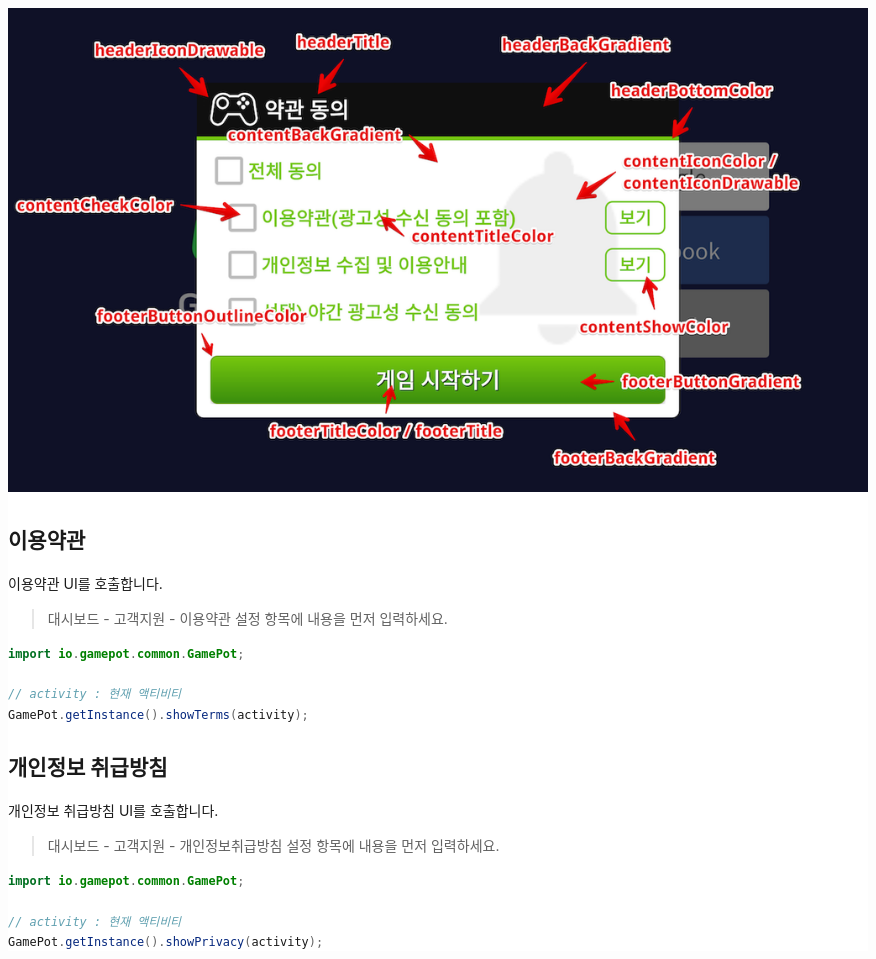 ![gamepot_unity_12](./images/gamepot_unity_12.png)

## 이용약관

이용약관 UI를 호출합니다.

> 대시보드 - 고객지원 - 이용약관 설정 항목에 내용을 먼저 입력하세요.

```java
import io.gamepot.common.GamePot;

// activity : 현재 액티비티
GamePot.getInstance().showTerms(activity);
```

## 개인정보 취급방침

개인정보 취급방침 UI를 호출합니다.

> 대시보드 - 고객지원 - 개인정보취급방침 설정 항목에 내용을 먼저 입력하세요.

```java
import io.gamepot.common.GamePot;

// activity : 현재 액티비티
GamePot.getInstance().showPrivacy(activity);
```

========================================

All text in the material above must be written out exactly; the images are to be skipped.

 ![gamepot_unity_12](./images/gamepot_unity_12.png)

## 이용약관

이용약관 UI를 호출합니다.

> 대시보드 - 고객지원 - 이용약관 설정 항목에 내용을 먼저 입력하세요.

```java
import io.gamepot.common.GamePot;

// activity : 현재 액티비티
GamePot.getInstance().showTerms(activity);
```

## 개인정보 취급방침

개인정보 취급방침 UI를 호출합니다.

> 대시보드 - 고객지원 - 개인정보취급방침 설정 항목에 내용을 먼저 입력하세요.

```java
import io.gamepot.common.GamePot;

// activity : 현재 액티비티
GamePot.getInstance().showPrivacy(activity);
```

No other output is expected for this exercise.